How Green Was My Valley by Richard Llewellyn

Discussion rating 5/5


Book Synopsis

As the slag from the valley's coal-mining shifts slowly over Huw Morgan's home, he relives his life in this once vibrant Welsh community. When the valley was still green and vibrant with life, the youngest son witnesses the events that rock his traditional family of five other brothers and two sisters.

It is a time when church deacons use the rule of religion to control crime that is almost non-existent...a time when the concept of a union blows into the valley and slowly grows into the close-knit community's first strike.

Through Huw Morgan's eyes, we see family members grow into adulthood and leave home, the development and death of the coal-mining industry in his valley, the laborious birth and growth of a union, the racial clash between the Welsh and the English, and his own personal experiences as he grows into manhood.

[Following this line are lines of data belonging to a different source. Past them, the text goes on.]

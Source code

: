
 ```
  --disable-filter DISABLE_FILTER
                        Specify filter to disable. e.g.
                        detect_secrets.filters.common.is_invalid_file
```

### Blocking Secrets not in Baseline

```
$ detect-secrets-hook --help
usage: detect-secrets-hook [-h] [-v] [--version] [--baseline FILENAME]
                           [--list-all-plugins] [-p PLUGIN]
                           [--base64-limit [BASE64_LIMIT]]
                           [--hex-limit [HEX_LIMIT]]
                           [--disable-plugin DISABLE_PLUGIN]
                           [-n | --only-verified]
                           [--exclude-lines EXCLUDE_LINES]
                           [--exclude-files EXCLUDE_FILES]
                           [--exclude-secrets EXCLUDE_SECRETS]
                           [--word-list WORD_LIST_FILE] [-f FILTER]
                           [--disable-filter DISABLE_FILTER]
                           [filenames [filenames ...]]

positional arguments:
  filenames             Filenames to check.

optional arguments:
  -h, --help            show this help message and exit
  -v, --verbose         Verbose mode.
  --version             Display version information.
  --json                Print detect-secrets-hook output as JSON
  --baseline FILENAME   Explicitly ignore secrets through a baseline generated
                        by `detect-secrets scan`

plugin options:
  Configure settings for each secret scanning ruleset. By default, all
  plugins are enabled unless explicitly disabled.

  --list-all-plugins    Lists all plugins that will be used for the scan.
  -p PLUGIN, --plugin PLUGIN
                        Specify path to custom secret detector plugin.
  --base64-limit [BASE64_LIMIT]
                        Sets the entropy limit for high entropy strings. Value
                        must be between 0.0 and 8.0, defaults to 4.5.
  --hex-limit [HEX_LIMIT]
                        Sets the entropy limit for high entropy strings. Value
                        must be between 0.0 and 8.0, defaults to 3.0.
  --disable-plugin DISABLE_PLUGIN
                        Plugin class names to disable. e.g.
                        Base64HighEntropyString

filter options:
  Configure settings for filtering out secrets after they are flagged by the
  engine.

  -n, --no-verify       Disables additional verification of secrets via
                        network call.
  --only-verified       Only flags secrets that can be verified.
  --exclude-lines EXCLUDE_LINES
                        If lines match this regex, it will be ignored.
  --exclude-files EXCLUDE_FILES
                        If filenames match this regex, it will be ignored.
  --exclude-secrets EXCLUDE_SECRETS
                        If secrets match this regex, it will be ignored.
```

Reactions varied from finding it pedantic to a book that details life exquisitely and vividly with sentences that soar in majesty.

Discussion covered the following areas:

  • the extreme commitment to the family and the community,
  • the hardship and drudgery of the women,
  • how the only career choice for women was marriage with a focus on Angharad's choice between two men,
  • the leadership role of the preacher and how he was placed on a pedestal. This was compared to today's leaders in small communities and how they endure the same high expectations.
  • Beth Morgan's power as a woman seen in her speech to the union,
  • the description of voices singing in the valley,
  • how Huw Morgan appeared so perfect in the book. So we explored his character development and found some of his flaws.
  • how Owen's passion for building an engine and making it run forced him to make a choice between the woman he loved and the work that he loved,
  • how Owen's brother Gwilym pined for Owen's girlfriend,
  • how Marged's madness and death coincided so closely to Owen's finally getting his machine to run,
  • the inadequacies of words to explain women's emotions and how true that is still today,
  • the author's use of the male pronouns when Huw talked or thought about Earth. Finally at the end, he used female pronouns to describe Mother Earth.


Richard Llewellyn Papers, 1939-1952 (bulk, 1949-1952) at the University of Texas, Austin.